Nature Conservancy v. Machipongo Club, Inc.

571 F.2d 1294
CourtCourt of Appeals for the Fourth Circuit
DecidedMarch 2, 1978
DocketNos. 76-2086 and 76-2087
StatusPublished
Cited by2 cases

This text of 571 F.2d 1294 (Nature Conservancy v. Machipongo Club, Inc.) is published on Counsel Stack Legal Research, covering Court of Appeals for the Fourth Circuit primary law. Counsel Stack provides free access to over 12 million legal documents including statutes, case law, regulations, and constitutions.

Bluebook
Nature Conservancy v. Machipongo Club, Inc., 571 F.2d 1294 (4th Cir. 1978).

Opinion

WINTER, Circuit Judge:

This diversity action presents questions of the respective property interests of plaintiff, The Nature Conservancy (Conservancy), and defendant, Machipongo Club, Inc. (Machipongo), in and to Hog Island, a barrier island lying off the Atlantic Coast of Virginia’s eastern shore. Conservancy acquired title to substantially all of the land on the northern end of the island by purchase from Edward O’Neil, II, and George Potter O’Neil, except for a 5.4 acre site owned by Machipongo. Machipongo had acquired title to its property by quit claim deed from the United States, which had been given the site by the O’Neils in 1935 for the erection and maintenance of a Coast Guard station. At issue are the ownership and right to use the marsh, meadowland and beaches of Hog Island, as well as certain roads or trails located on the island. All of these contested areas lie outside the site described in the deed from the United States to Machipongo.

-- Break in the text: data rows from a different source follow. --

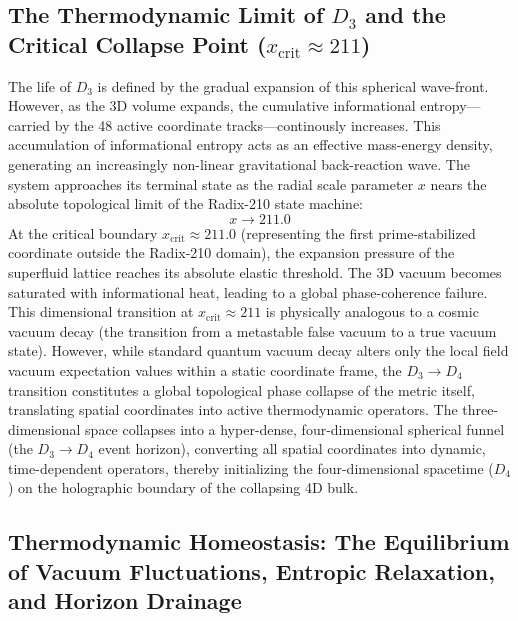 \documentclass[11pt,a4paper]{article}
\theoremstyle{plain}
\theoremstyle{definition}
\theoremstyle{remark}
\begin{document}
\subsection{The Thermodynamic Limit of $D_3$ and the Critical Collapse Point ($x_{\text{crit}} \approx 211$)}
The life of $D_3$ is defined by the gradual expansion of this spherical wave-front.
However, as the 3D volume expands, the cumulative informational entropy—carried by the 48 active coordinate tracks—continously increases.
This accumulation of informational entropy acts as an effective mass-energy density, generating an increasingly non-linear gravitational back-reaction wave.
The system approaches its terminal state as the radial scale parameter $x$ nears the absolute topological limit of the Radix-210 state machine:
\begin{equation}
x \to 211.0
\end{equation}
At the critical boundary $x_{\text{crit}} \approx 211.0$ (representing the first prime-stabilized coordinate outside the Radix-210 domain), the expansion pressure of the superfluid lattice reaches its absolute elastic threshold.
The 3D vacuum becomes saturated with informational heat, leading to a global phase-coherence failure.
This dimensional transition at $x_{\text{crit}} \approx 211$ is physically analogous to a cosmic vacuum decay (the transition from a metastable false vacuum to a true vacuum state).
However, while standard quantum vacuum decay alters only the local field vacuum expectation values within a static coordinate frame, the $D_3 \to D_4$ transition constitutes a global topological phase collapse of the metric itself, translating spatial coordinates into active thermodynamic operators.
The three-dimensional space collapses into a hyper-dense, four-dimensional spherical funnel (the $D_3 \to D_4$ event horizon), converting all spatial coordinates into dynamic, time-dependent operators, thereby initializing the four-dimensional spacetime ($D_4$) on the holographic boundary of the collapsing 4D bulk.

\newpage
\subsection{Thermodynamic Homeostasis: The Equilibrium of Vacuum Fluctuations, Entropic Relaxation, and Horizon Drainage}
\end{document}
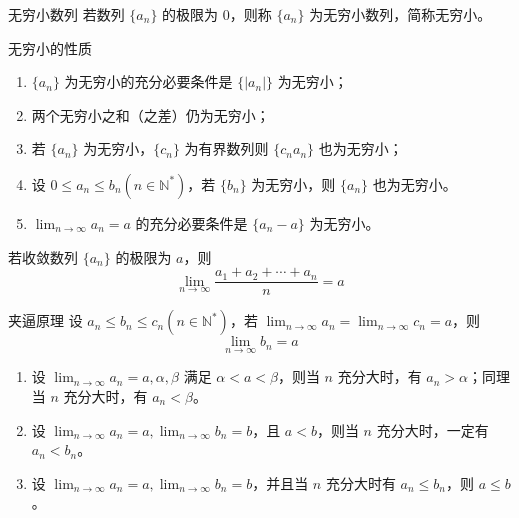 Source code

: \begin{definition}{无穷小数列}
    若数列 $\{a_n\}$ 的极限为 $0$，则称 $\{a_n\}$ 为无穷小数列，简称无穷小。
\end{definition}

\begin{theorem}{无穷小的性质}
    \begin{enumerate}
        \item $\{a_n\}$ 为无穷小的充分必要条件是 $\{|a_n|\}$ 为无穷小；
        \item 两个无穷小之和（之差）仍为无穷小；
        \item 若 $\{a_n\}$ 为无穷小，$\{c_n\}$ 为有界数列则 $\{c_{n}a_{n}\}$ 也为无穷小；
        \item 设 $0 \leqslant a_n \leqslant b_n(n \in \mathbb{N}^{*})$，若 $\{b_n\}$ 为无穷小，则 $\{a_n\}$ 也为无穷小。
        \item $\displaystyle \lim_{n \to \infty}a_n = a$ 的充分必要条件是 $\{a_n - a\}$ 为无穷小。
    \end{enumerate}
\end{theorem}

\hfill

\begin{example}
    若收敛数列 $\{a_n\}$ 的极限为 $a$，则
    \[\lim_{n \to \infty}\frac{a_1 + a_2 + \cdots + a_n}{n} = a\]
\end{example}

\hfill

\begin{theorem}{夹逼原理}
    设 $a_n \leqslant b_n \leqslant  c_n(n \in \mathbb{N}^{*})$，若 $\displaystyle \lim_{n \to \infty}a_n = \lim_{n \to \infty}c_n = a$，则
    \[\lim_{n \to \infty}b_n = a\]
\end{theorem}

\begin{theorem}
    \begin{enumerate}
        \item 设 $\displaystyle \lim_{n \to \infty}a_n = a, \alpha, \beta$ 满足 $\alpha < a < \beta$，则当 $n$ 充分大时，有 $a_n > \alpha$；同理当 $n$ 充分大时，有 $a_n < \beta$。
        \item 设 $\displaystyle \lim_{n \to \infty}a_n = a, \lim_{n \to \infty}b_n = b$，且 $a < b$，则当 $n$ 充分大时，一定有 $a_n < b_n$。
        \item 设 $\displaystyle \lim_{n \to \infty}a_n = a, \lim_{n \to \infty}b_n = b$，并且当 $n$ 充分大时有 $a_n \leqslant  b_n$，则 $a \leqslant b$。

    \end{enumerate}
\end{theorem}


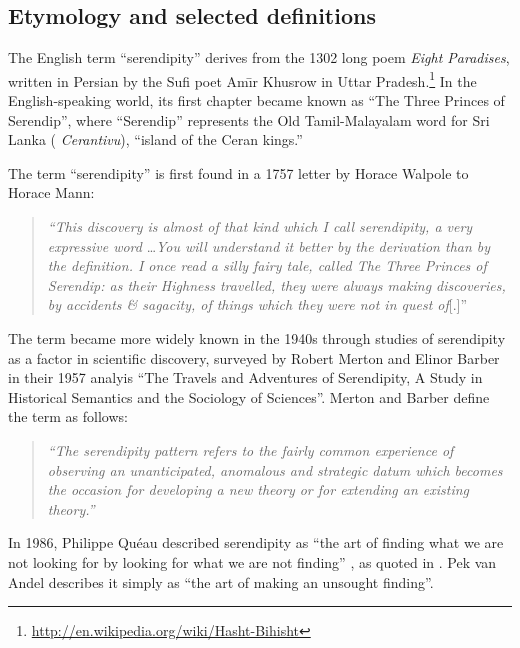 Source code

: 
\subsection{Etymology and selected definitions} \label{sec:overview-serendipity}  \label{sec:literature-review}
The English term ``serendipity'' derives from the 1302 long poem \emph{Eight Paradises}, written in Persian by the Sufi poet Am\={\i}r Khusrow in Uttar Pradesh.\footnote{\url{http://en.wikipedia.org/wiki/Hasht-Bihisht}}  In the English-speaking world, its first chapter became known as ``The Three Princes of Serendip'', where ``Serendip'' represents the Old Tamil-Malayalam word for Sri Lanka (%
\emph{Cerantivu}), ``island of the Ceran kings.''

The term ``serendipity'' is first found in a 1757 letter by Horace Walpole to Horace Mann:
\begin{quote}
\emph{``This discovery is almost of that kind which I call serendipity, a very expressive
word} \ldots \emph{You will understand it better by the derivation than by the
definition. I once read a silly fairy tale, called The Three Princes of Serendip:
as their Highness travelled, they were always making discoveries, by accidents
\& sagacity, of things which they were not in quest of}[.]''~\cite[p. 633]{van1994anatomy}
\end{quote}
The term became more widely known in the 1940s through studies of serendipity as a factor in scientific discovery, surveyed by Robert Merton and Elinor Barber \citeyear{merton} in their 1957 analyis ``The Travels and Adventures of Serendipity, A Study in Historical Semantics and the Sociology of Sciences''.  Merton and Barber define the term as follows:
\begin{quote}
\emph{``The serendipity pattern refers to the fairly common experience of observing
an unanticipated, anomalous and strategic datum which becomes the occasion
for developing a new theory or for extending an existing theory.''} \cite[p. 635]{van1994anatomy}
\end{quote}
In 1986, Philippe Qu\'eau described serendipity as ``the art of
finding what we are not looking for by looking for what we are not
finding'' \cite{eloge-de-la-simulation}, as quoted in
\cite[p. 121]{Campos2002}.  Pek van Andel
\citeyear[p. 631]{van1994anatomy} describes it simply as ``the art of
making an unsought finding''.


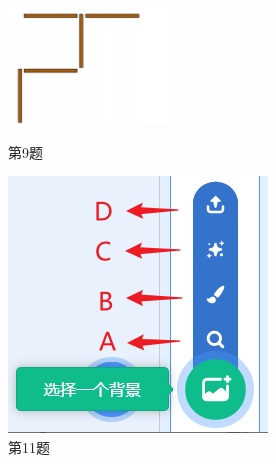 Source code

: \documentclass[10pt, a4paper]{article}
\begin{document}
\begin{enumerate}
\begin{figure}[htbp]
\begin{minipage}[t]{.2\textwidth}
                \includegraphics[width=\textwidth]{9.png}
                \caption*{第9题}
            \end{minipage}
            \begin{minipage}[t]{.14\textwidth}
                \centering
                \includegraphics[width=\textwidth]{11.png}
                \caption*{第11题}
            \end{minipage}
            \begin{minipage}[t]{.21\textwidth}

\end{minipage}
\end{figure}
\end{enumerate}
\end{document}
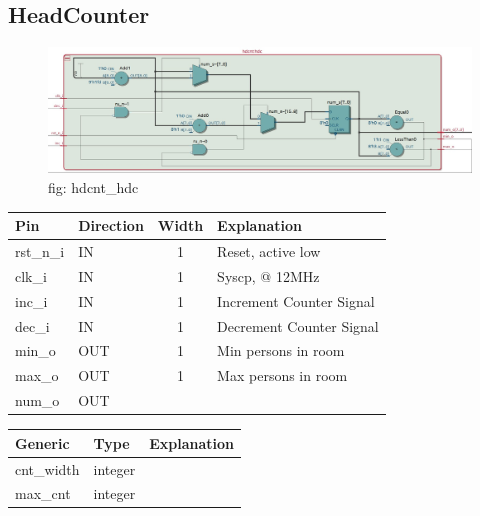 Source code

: \documentclass[12pt,a4 paper] {article}
\begin{document}
\subsection{HeadCounter}
\begin{figure}[h]
	\centering	
	\includegraphics[scale=0.3]{../png/hdcnt_hdc.png}
	\newline
	fig: hdcnt\_hdc \\
\end{figure}
\begin{center}
	\begin{tabular}{| p{2cm} | p{2cm} | c| p{4cm} |}
		\hline
		Pin & Direction & Width & Explanation\\
		\hline	
		rst\_n\_i &  IN  & 1 &  Reset, active low \\
		\hline
		clk\_i &   IN  & 1 &          Syscp, @ 12MHz\\
		\hline
		inc\_i  &  IN & 1 &           Increment Counter Signal\\
		\hline
		dec\_i   & IN   & 1 &         Decrement Counter Signal\\
		\hline
		min\_o   & OUT  & 1 &         Min persons in room\\
		\hline
		max\_o   & OUT   & 1 &        Max persons in room\\
		\hline
		num\_o   & OUT &  & \\
		\hline
	\end{tabular}
\end{center}
\begin{center}
	\begin{tabular}{| p{2cm} | p{2cm} | p{4cm} |}
		\hline
		Generic & Type & Explanation \\
		\hline
		cnt\_width  & integer & \\
		\hline
		max\_cnt & integer & \\
		\hline
	\end{tabular}	
\end{center}


\newpage
\end{document}
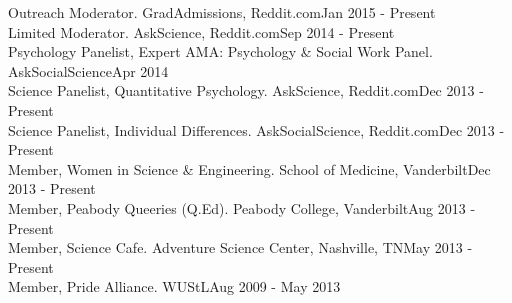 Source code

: \documentclass {resume}
\begin{document}
\begin{rSection}{\textrm{Outreach}}
Moderator. GradAdmissions, Reddit.com\hfill  {Jan 2015 - Present}\smallskip\\
Limited Moderator. AskScience, Reddit.com\hfill  {Sep 2014 - Present}\smallskip\\
Psychology Panelist, Expert AMA: Psychology \& Social Work Panel. AskSocialScience\hfill  {Apr 2014}\smallskip\\
Science Panelist, Quantitative Psychology. AskScience, Reddit.com\hfill  {Dec 2013 - Present}\smallskip\\%
Science Panelist, Individual Differences. AskSocialScience, Reddit.com\hfill  {Dec 2013 - Present}\smallskip\\
Member, Women in Science \& Engineering. School of Medicine, Vanderbilt\hfill  {Dec 2013 - Present}\smallskip\\%
Member, Peabody Queeries (Q.Ed). Peabody College, Vanderbilt\hfill  {Aug 2013 - Present}\smallskip\\
Member, Science Cafe. Adventure Science Center, Nashville, TN\hfill  {May 2013 - Present}\smallskip\\
Member, Pride Alliance. WUStL\hfill  {Aug 2009 - May 2013}
\end{rSection}
\end{document}
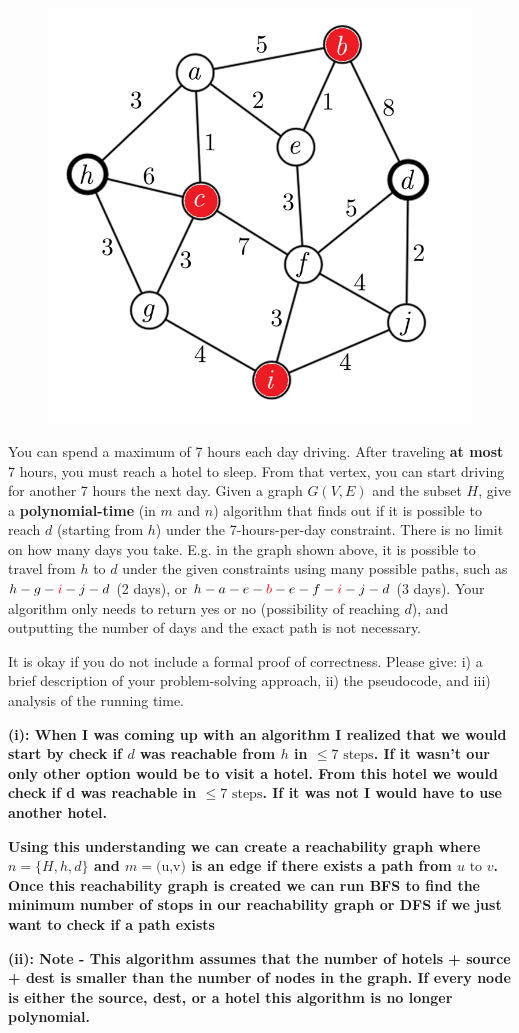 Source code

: \documentclass[addpoints]{exam}
\begin{document}
\begin{questions}
\begin{figure}[h!]
    \centering
    \includegraphics[width=0.35\linewidth]{hotels.png}
\end{figure}

You can spend a maximum of 7 hours each day driving. After traveling \textbf{at most} 7 hours, you must reach a hotel to sleep. From that vertex, you can start driving for another 7 hours the next day. Given a graph $G(V,E)$ and the subset $H$, give a \textbf{polynomial-time} (in $m$ and $n$) algorithm that finds out if it is possible to reach $d$ (starting from $h$) under the 7-hours-per-day constraint. There is no limit on how many days you take. E.g. in the graph shown above, it is possible to travel from $h$ to $d$ under the given constraints using many possible paths, such as $h-g-\textcolor{red}{i}-j-d$ (2 days), or $h-a-e-\textcolor{red}{b}-e-f-\textcolor{red}{i}-j-d$ (3 days). Your algorithm only needs to return yes or no (possibility of reaching $d$), and outputting the number of days and the exact path is not necessary.

It is okay if you do not include a formal proof of correctness. Please give: i) a brief description of your problem-solving approach, ii) the pseudocode, and iii) analysis of the running time. 

\textbf{(i): When I was coming up with an algorithm I realized that we would start by check if $d$ was reachable from $h$ in $\le 7 \text{ steps}$. If it wasn't our only other option would be to visit a hotel. From this hotel we would check if d was reachable in $\le 7 \text{ steps}$. If it was not I would have to use another hotel.}

\textbf{Using this understanding we can create a reachability graph where $n = \{H,h,d\} $ and $m = \text{(u,v)}$ is an edge if there exists a path from $u \text{ to } v$. Once this reachability graph is created we can run BFS to find the minimum number of stops in our reachability graph or DFS if we just want to check if a path exists}

\textbf{(ii): Note - This algorithm assumes that the number of hotels + source + dest is smaller than the number of nodes in the graph. If every node is either the source, dest, or a hotel this algorithm is no longer polynomial.}


\end{questions}
\end{document}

In its opinion in Nature Conservancy v. Machipongo Club, Inc., 419 F.Supp. 390 (E.D.Va.1976), the district court sustained some of Conservancy’s asserted property rights but denied others. It held that the North-South road was not a public road and therefore Conservancy could prohibit use of it. -It held also that Conservancy could prohibit travel on the Atlantic beach not within the confines of Machipongo’s property. With respect to the so-called beach access road, however, it held that a 780' right-of-way from the 5.4 acre site had been established by a previous grant from the O’Neils to the Coast Guard, that the United States had conveyed this interest to Machipongo, and that the United States had also transferred to Machipongo a prescriptive easement from the right-of-way to the beach. Finally, it held that Conservancy’s predecessors in title had not acquired title to the marshes and meadowlands where they had been used in common for fishing and fowling and therefore Conservancy could not prohibit the use of them by the public.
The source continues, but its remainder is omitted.